____ MATERIAL SUPPLIED
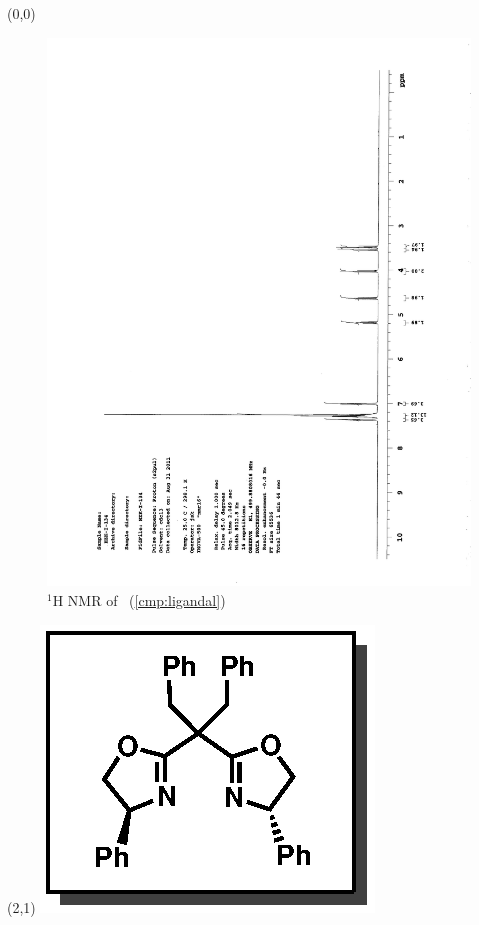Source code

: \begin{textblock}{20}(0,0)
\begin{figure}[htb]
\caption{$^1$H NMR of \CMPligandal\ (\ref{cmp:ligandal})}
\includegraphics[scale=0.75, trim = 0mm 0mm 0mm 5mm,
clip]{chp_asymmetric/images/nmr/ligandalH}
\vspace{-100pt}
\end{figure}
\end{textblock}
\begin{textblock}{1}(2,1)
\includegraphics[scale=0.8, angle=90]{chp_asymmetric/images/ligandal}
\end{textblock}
________
____ MATERIAL SUPPLIED
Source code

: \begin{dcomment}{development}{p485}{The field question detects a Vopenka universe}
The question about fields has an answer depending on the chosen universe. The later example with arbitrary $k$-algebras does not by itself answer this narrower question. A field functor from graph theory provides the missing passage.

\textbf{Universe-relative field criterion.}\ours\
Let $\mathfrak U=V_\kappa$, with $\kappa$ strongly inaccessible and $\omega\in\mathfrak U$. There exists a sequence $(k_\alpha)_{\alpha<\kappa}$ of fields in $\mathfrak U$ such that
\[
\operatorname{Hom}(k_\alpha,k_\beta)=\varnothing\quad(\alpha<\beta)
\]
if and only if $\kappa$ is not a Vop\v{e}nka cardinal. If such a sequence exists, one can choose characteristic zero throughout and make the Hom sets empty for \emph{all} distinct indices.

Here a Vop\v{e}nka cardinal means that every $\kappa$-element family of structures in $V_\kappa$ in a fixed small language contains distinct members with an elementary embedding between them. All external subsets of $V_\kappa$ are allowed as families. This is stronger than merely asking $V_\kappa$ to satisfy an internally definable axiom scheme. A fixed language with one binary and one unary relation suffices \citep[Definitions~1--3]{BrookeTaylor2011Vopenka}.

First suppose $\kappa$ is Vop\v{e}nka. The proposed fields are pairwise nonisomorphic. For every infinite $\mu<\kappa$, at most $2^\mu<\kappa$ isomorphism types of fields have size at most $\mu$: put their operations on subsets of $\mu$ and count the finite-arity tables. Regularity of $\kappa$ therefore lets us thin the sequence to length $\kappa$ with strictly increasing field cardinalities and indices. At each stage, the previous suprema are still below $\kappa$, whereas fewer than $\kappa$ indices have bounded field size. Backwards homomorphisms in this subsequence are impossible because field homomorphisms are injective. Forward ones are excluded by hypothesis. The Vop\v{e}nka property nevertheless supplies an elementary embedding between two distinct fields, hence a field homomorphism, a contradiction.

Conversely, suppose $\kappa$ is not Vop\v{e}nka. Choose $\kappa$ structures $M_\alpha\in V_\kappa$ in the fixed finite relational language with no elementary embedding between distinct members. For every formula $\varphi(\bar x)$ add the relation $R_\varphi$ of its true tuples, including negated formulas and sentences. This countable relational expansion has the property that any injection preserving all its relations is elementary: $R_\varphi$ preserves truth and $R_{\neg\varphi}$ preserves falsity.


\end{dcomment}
________
Find the string "exists" in the entries above. Copy each line where it occurs.

**WRITTEN ANSWER**
Let $\mathfrak U=V_\kappa$, with $\kappa$ strongly inaccessible and $\omega\in\mathfrak U$. There exists a sequence $(k_\alpha)_{\alpha<\kappa}$ of fields in $\mathfrak U$ such that
if and only if $\kappa$ is not a Vop\v{e}nka cardinal. If such a sequence exists, one can choose characteristic zero throughout and make the Hom sets empty for \emph{all} distinct indices.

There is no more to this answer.